The Jewel of the Nile is a 1985 American action-adventure romantic comedy film directed by Lewis Teague and produced by Michael Douglas, who also starred in the lead role, and reunites with co-stars Kathleen Turner and Danny DeVito all reprising their roles. It is the sequel to the 1984 action-adventure romantic comedy film Romancing the Stone.

Like Romancing the Stone, the opening scene takes place in one of Joan's novels. This time, instead of Jesse and Angelina in Joan's wild-west scenario, Joan and Jack are about to be married when pirates attack their ship. The Jewel of the Nile sends its characters off on a new adventure in a fictional African desert, in an effort to find the fabled "Jewel of the Nile".

The song performed by Billy Ocean, "When the Going Gets Tough, the Tough Get Going", became a major international hit, reaching #1 in the UK and #2 in the US.

Plot
Six months after the events in Romancing the Stone, Joan Wilder's (Kathleen Turner) and Jack Colton's (Michael Douglas) romance has grown stale. While moored at a port in the South of France, Joan, suffering writer's block, wants to return to New York, while Jack prefers aimlessly sailing the world on his boat, the Angelina. At a book signing engagement, Joan meets Omar Khalifa (Spiros Focás), a charming Arab ruler who wants Joan to write his biography.

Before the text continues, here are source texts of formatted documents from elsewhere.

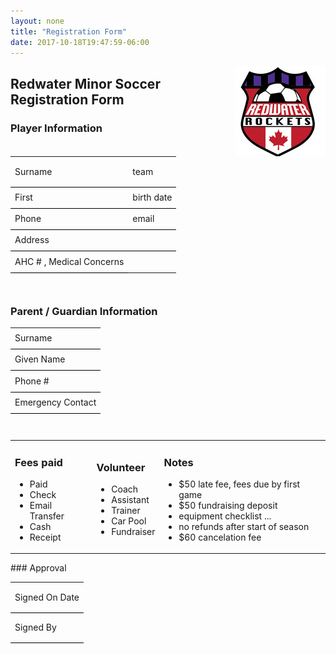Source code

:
 ```yaml
---
layout: none
title: "Registration Form"
date: 2017-10-18T19:47:59-06:00
---
```

<img align="right" src="/images/rocketslogo_small.jpg" >

## Redwater Minor Soccer Registration Form

### Player Information

<table width="70%" style="padding-bottom:2em" >    
<tr><td style="border-bottom:1pt solid black; height:3em" >
Surname 
  </td><td style="border-bottom:1pt solid black; height:2em">
  team
  </td></tr><tr><td style="border-bottom:1pt solid black; height:2em">
First 
</td><td style="border-bottom:1pt solid black; height:2em">
birth date
</td></tr><tr><td style="border-bottom:1pt solid black; height:2em">
Phone
</td><td style="border-bottom:1pt solid black; height:2em">
email 
</td></tr><tr><td colspan="2" style="border-bottom:1pt solid black; height:2em">
Address
</td></tr><tr><td style="border-bottom:1pt solid black; height:2em">
AHC # , Medical Concerns 
</td></tr>
</table>

### Parent / Guardian Information

<table width="70%" style="padding-bottom:2em">    
<tr><td style="border-bottom:1pt solid black; height:2em" >
Surname 
</td></tr><tr><td style="border-bottom:1pt solid black; height:2em">
Given Name 
</td></tr><tr><td style="border-bottom:1pt solid black; height:2em">
Phone # 
</td></tr><tr><td style="border-bottom:1pt solid black; height:2em">
Emergency Contact 
</td></tr>
</table>

<table width="100%"><tr><td>
  <h3> Fees paid </h3>
<ul><li>
  Paid
  </li><li>
 Check
</li><li>
 Email Transfer
</li><li>
 Cash
</li><li>
 Receipt 
  </li></ul>
</td><td>
  <h3> Volunteer </h3>
<ul><li>
  Coach
</li><li>
  Assistant
</li><li>
  Trainer
</li><li>
  Car Pool
</li><li>
  Fundraiser
  </li></ul>
</td><td>
  <h3> Notes </h3>
<ul> <li>
  $50 late fee, fees due by first game
</li><li>
 $50 fundraising deposit
</li><li>
  equipment checklist ...
</li><li>
  no refunds after start of season
</li><li>
  $60 cancelation fee
  </li></ul>
</td></tr>
</table>
### Approval

<table width="50%" >    
<tr><td style="border-bottom:1pt solid black; height:3em" >
Signed On Date 
</td></tr><tr><td style="border-bottom:1pt solid black; height:3em">
Signed By
</td></tr>
</table>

Joan accepts and leaves with Omar over Jack's protests. Jack later runs into Ralph (Danny DeVito), the swindler from Jack and Joan's previous adventure in Colombia, who demands Jack turn over the stone Jack and Joan found. Shortly after, an Arab, Tarak (Paul David Magid), informs Jack about Omar's true intentions and claims that Omar has the "Jewel of the Nile"; just as Tarak finishes his explanations, the Angelina explodes from a bomb set by one of Omar's men. Ralph and Jack team up to find Joan and the fabled jewel.

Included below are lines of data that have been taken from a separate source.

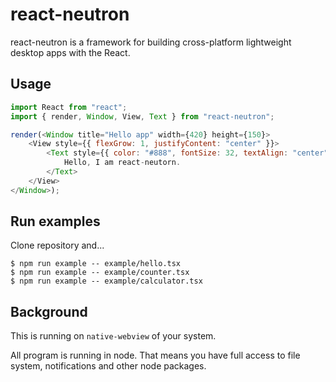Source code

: # react-neutron

react-neutron is a framework for building cross-platform lightweight desktop apps with the React.

## Usage

```js
import React from "react";
import { render, Window, View, Text } from "react-neutron";

render(<Window title="Hello app" width={420} height={150}>
    <View style={{ flexGrow: 1, justifyContent: "center" }}>
        <Text style={{ color: "#888", fontSize: 32, textAlign: "center" }}>
            Hello, I am react-neutorn.
        </Text>
    </View>
</Window>);
```

## Run examples

Clone repository and...

```
$ npm run example -- example/hello.tsx
$ npm run example -- example/counter.tsx
$ npm run example -- example/calculator.tsx
```

## Background

This is running on `native-webview` of your system.

All program is running in node. That means you have full access to file system, notifications and other node packages.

Joan soon discovers that Omar is a brutal dictator rather than the enlightened ruler he claimed will unite the Arab world. In the palace jail, Joan encounters Al-Julhara (Avner Eisenberg), a holy man who is, in fact, the "Jewel of the Nile" and whom Omar fears. Al-Julhara tells Joan that Omar plans to declare himself ruler of all of the Arab world at a ceremony in the city of Kadir.

Realizing that Al-Julhara is the only one who can stop Omar, Joan decides to escort him to Kadir herself. The pair escape and find Jack, and they flee into the desert in Omar's hijacked F-16 fighter jet. Ralph is captured by Tarak's rebel Sufi tribe who are sworn to protect the Jewel so he can fulfill his people's destiny.

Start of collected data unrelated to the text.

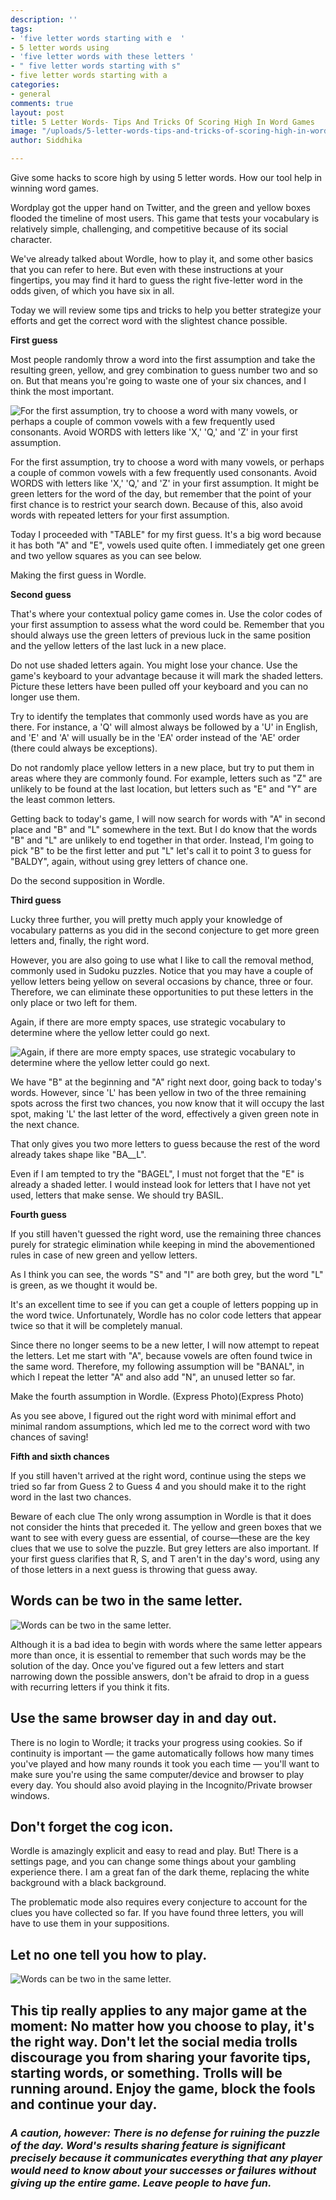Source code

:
 ```yaml
---
description: ''
tags:
- 'five letter words starting with e  '
- 5 letter words using
- 'five letter words with these letters '
- " five letter words starting with s"
- five letter words starting with a
categories:
- general
comments: true
layout: post
title: 5 Letter Words- Tips And Tricks Of Scoring High In Word Games
image: "/uploads/5-letter-words-tips-and-tricks-of-scoring-high-in-word-games.png"
author: Siddhika

---
```

Give some hacks to score high by using 5 letter words. How our tool help in winning word games.

Wordplay got the upper hand on Twitter, and the green and yellow boxes flooded the timeline of most users. This game that tests your vocabulary is relatively simple, challenging, and competitive because of its social character.

We've already talked about Wordle, how to play it, and some other basics that you can refer to here. But even with these instructions at your fingertips, you may find it hard to guess the right five-letter word in the odds given, of which you have six in all.

Today we will review some tips and tricks to help you better strategize your efforts and get the correct word with the slightest chance possible.

**First guess**

Most people randomly throw a word into the first assumption and take the resulting green, yellow, and grey combination to guess number two and so on. But that means you're going to waste one of your six chances, and I think the most important.

![For the first assumption, try to choose a word with many vowels, or perhaps a couple of common vowels with a few frequently used consonants. Avoid WORDS with letters like 'X,' 'Q,' and 'Z' in your first assumption.](/uploads/2011.PNG "word game")

For the first assumption, try to choose a word with many vowels, or perhaps a couple of common vowels with a few frequently used consonants. Avoid WORDS with letters like 'X,' 'Q,' and 'Z' in your first assumption. It might be green letters for the word of the day, but remember that the point of your first chance is to restrict your search down. Because of this, also avoid words with repeated letters for your first assumption.

Today I proceeded with "TABLE" for my first guess. It's a big word because it has both "A" and "E", vowels used quite often. I immediately get one green and two yellow squares as you can see below.

Making the first guess in Wordle.

**Second guess**

That's where your contextual policy game comes in. Use the color codes of your first assumption to assess what the word could be. Remember that you should always use the green letters of previous luck in the same position and the yellow letters of the last luck in a new place.

Do not use shaded letters again. You might lose your chance. Use the game's keyboard to your advantage because it will mark the shaded letters. Picture these letters have been pulled off your keyboard and you can no longer use them.

Try to identify the templates that commonly used words have as you are there. For instance, a 'Q' will almost always be followed by a 'U' in English, and 'E' and 'A' will usually be in the 'EA' order instead of the 'AE' order (there could always be exceptions).

Do not randomly place yellow letters in a new place, but try to put them in areas where they are commonly found. For example, letters such as "Z" are unlikely to be found at the last location, but letters such as "E" and "Y" are the least common letters.

Getting back to today's game, I will now search for words with "A" in second place and "B" and "L" somewhere in the text. But I do know that the words "B" and "L" are unlikely to end together in that order. Instead, I'm going to pick "B" to be the first letter and put "L" let's call it to point 3 to guess for "BALDY", again, without using grey letters of chance one.

Do the second supposition in Wordle.

**Third guess**

Lucky three further, you will pretty much apply your knowledge of vocabulary patterns as you did in the second conjecture to get more green letters and, finally, the right word.

However, you are also going to use what I like to call the removal method, commonly used in Sudoku puzzles. Notice that you may have a couple of yellow letters being yellow on several occasions by chance, three or four. Therefore, we can eliminate these opportunities to put these letters in the only place or two left for them.

Again, if there are more empty spaces, use strategic vocabulary to determine where the yellow letter could go next.

![Again, if there are more empty spaces, use strategic vocabulary to determine where the yellow letter could go next.](/uploads/20144.PNG "third guess")

We have "B" at the beginning and "A" right next door, going back to today's words. However, since 'L' has been yellow in two of the three remaining spots across the first two chances, you now know that it will occupy the last spot, making 'L' the last letter of the word, effectively a given green note in the next chance.

That only gives you two more letters to guess because the rest of the word already takes shape like "BA__L".

Even if I am tempted to try the "BAGEL", I must not forget that the "E" is already a shaded letter. I would instead look for letters that I have not yet used, letters that make sense. We should try BASIL.

**Fourth guess**

If you still haven't guessed the right word, use the remaining three chances purely for strategic elimination while keeping in mind the abovementioned rules in case of new green and yellow letters.

As I think you can see, the words "S" and "I" are both grey, but the word "L" is green, as we thought it would be.

It's an excellent time to see if you can get a couple of letters popping up in the word twice. Unfortunately, Wordle has no color code letters that appear twice so that it will be completely manual.

Since there no longer seems to be a new letter, I will now attempt to repeat the letters. Let me start with "A", because vowels are often found twice in the same word. Therefore, my following assumption will be "BANAL", in which I repeat the letter "A" and also add "N", an unused letter so far.

Make the fourth assumption in Wordle. (Express Photo)(Express Photo)

As you see above, I figured out the right word with minimal effort and minimal random assumptions, which led me to the correct word with two chances of saving!

**Fifth and sixth chances**

If you still haven't arrived at the right word, continue using the steps we tried so far from Guess 2 to Guess 4 and you should make it to the right word in the last two chances.

Beware of each clue The only wrong assumption in Wordle is that it does not consider the hints that preceded it. The yellow and green boxes that we want to see with every guess are essential, of course—these are the key clues that we use to solve the puzzle. But grey letters are also important. If your first guess clarifies that R, S, and T aren't in the day's word, using any of those letters in a next guess is throwing that guess away.

## **Words can be two in the same letter.**

![Words can be two in the same letter.](/uploads/201554.PNG "Words can be two")

Although it is a bad idea to begin with words where the same letter appears more than once, it is essential to remember that such words may be the solution of the day. Once you've figured out a few letters and start narrowing down the possible answers, don't be afraid to drop in a guess with recurring letters if you think it fits.

## **Use the same browser day in and day out.**

There is no login to Wordle; it tracks your progress using cookies. So if continuity is important — the game automatically follows how many times you've played and how many rounds it took you each time — you'll want to make sure you're using the same computer/device and browser to play every day. You should also avoid playing in the Incognito/Private browser windows.

## **Don't forget the cog icon.**

Wordle is amazingly explicit and easy to read and play. But! There is a settings page, and you can change some things about your gambling experience there. I am a great fan of the dark theme, replacing the white background with a black background.

The problematic mode also requires every conjecture to account for the clues you have collected so far. If you have found three letters, you will have to use them in your suppositions.

## Let no one tell you how to play.

![Words can be two in the same letter.](/uploads/20112.PNG "TIP FOR GAMERS")

## This tip really applies to any major game at the moment: No matter how you choose to play, it's the right way. Don't let the social media trolls discourage you from sharing your favorite tips, starting words, or something. Trolls will be running around. Enjoy the game, block the fools and continue your day.

### **_A caution, however: There is no defense for ruining the puzzle of the day. Word's results sharing feature is significant precisely because it communicates everything that any player would need to know about your successes or failures without giving up the entire game. Leave people to have fun._**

After encountering a Nubian mountain tribe, Joan and Jack's romance is rekindled. Joan tells Jack that the jewel is not a gem stone but Al-Julhara. In Kadir, Omar intends to use a smoke-and-mirror special effect provided by a British rock promoter to convince onlookers that he is the prophet who will unite the Arab world. Jack, Joan, and Al-Julhara arrive to expose Omar but are captured. Omar suspends Jack and Joan with ropes over a deep pit (a scenario taken from Joan's biggest-selling novel, The Savage Secret) while Al-Julhara is in a stockade. Ralph, along with the Sufi tribe, arrives in time to rescue the three prisoners.

As Omar takes center stage to address the Arab people, Jack and Joan disrupt the ceremony while the Sufi battle Omar's guards. A fire breaks out, engulfing Omar's stage. Jack and Joan are separated, and Omar corners Joan atop the burning scaffolding. Ralph, using a giant crane, helps Jack reach Joan in the nick of time; he kicks Omar over the side and down into the flames, killing him. Al-Julhara rises and safely walks through the blazing inferno, fulfilling the prophecy that he is the true spiritual leader.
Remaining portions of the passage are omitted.